Like Let It Snow, Dash & Lily’s Book of Dares was also set around the holidays.
Here’s the thing I’ve noticed about myself during the holidays when everyone’s getting kissed under the mistletoe and I’m in a corner stuffing my face with leftover Halloween candy: I always imagine the characters in the book I’m reading to be actual living people.
I can imagine Lily, this optimistic, Christmas-loving, lebkuchen cookie-baking girl actually scribbling on a red notebook. Or she could be at the Strand, talking to her cousin, asking him to do this one tiny favor. Then threatens him if he refuses. I can see this actually happening.
I can picture Dash hunched over, talking to his dad, annoyed and just a tad snarly. I can see him getting hugs from Boomer, and he actually likes it. Or him going to the supermarket because he ran out of yogurt. I can see someone just like Dash actually doing all of this.

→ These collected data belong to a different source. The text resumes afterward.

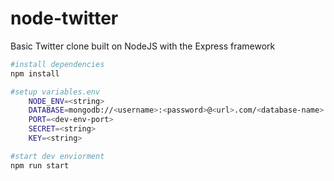 # node-twitter

Basic Twitter clone built on NodeJS with the Express framework

```bash
#install dependencies
npm install

#setup variables.env
    NODE_ENV=<string>
    DATABASE=mongodb://<username>:<password>@<url>.com/<database-name>
    PORT=<dev-env-port>
    SECRET=<string>
    KEY=<string>

#start dev enviorment
npm run start
```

Cohn & Levithan create these characters that I instantly connect with and fall for. After reading the book I secretly wished to meet someone like Lily, who’ll bake me cookies or take me with her to walk dogs when I’m feeling down; or maybe someone as articulate as Dash, who, even if he’s only just met me, would make sure I got some safe and not leave me all alone in a party just because some guy couldn’t get in my pants. If anything, I wish I was there to witness the story unfold between them.

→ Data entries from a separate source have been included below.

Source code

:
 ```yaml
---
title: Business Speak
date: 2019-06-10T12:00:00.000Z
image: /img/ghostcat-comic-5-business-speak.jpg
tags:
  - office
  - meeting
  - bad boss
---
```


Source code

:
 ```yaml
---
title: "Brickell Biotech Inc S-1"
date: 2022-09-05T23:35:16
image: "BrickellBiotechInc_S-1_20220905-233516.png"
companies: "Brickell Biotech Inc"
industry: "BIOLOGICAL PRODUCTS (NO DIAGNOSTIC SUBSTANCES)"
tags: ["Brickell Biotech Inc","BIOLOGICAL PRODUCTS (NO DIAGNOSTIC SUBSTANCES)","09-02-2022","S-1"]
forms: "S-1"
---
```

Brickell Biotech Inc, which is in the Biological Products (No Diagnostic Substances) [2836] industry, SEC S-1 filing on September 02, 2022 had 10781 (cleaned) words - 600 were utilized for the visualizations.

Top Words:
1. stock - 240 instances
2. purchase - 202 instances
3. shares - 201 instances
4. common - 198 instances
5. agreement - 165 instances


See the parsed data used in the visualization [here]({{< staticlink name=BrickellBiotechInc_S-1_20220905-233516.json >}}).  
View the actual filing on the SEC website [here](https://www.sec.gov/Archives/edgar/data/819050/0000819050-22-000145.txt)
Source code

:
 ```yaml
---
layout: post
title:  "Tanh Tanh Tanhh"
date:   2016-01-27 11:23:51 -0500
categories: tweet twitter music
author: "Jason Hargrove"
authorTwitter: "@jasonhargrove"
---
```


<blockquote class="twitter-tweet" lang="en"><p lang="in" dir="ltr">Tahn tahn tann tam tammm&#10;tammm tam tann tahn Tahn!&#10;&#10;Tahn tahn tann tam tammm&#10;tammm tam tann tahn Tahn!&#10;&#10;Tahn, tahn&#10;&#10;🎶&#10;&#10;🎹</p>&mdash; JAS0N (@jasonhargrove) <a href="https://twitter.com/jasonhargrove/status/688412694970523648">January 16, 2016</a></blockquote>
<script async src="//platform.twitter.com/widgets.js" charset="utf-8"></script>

The book was amazing, I wanted more! I wanted to know what happened next. I wanted to know what didn’t. I wanted to keep reading and falling in love with them. But the book had to end somewhere or else it’ll end up as massive as the unabridged OED. (Book inside joke, sorry?)
I will say this though: Cohn and Levithan can do no wrong in my book.
And now I am so very tempted to go to Barnes & Noble, leave a red notebook with very specific instructions, and wait.
Because sometimes the waiting is the best part.
Some lines that I adored:
It’s moments like this, when you need someone the most, that your world seems smallest.
I want to believe that, despite all the evidence to the contrary, there is reason to hope.
Now could someone please tell me how much it is to make my own Muppet? Maybe I should ask Boomer.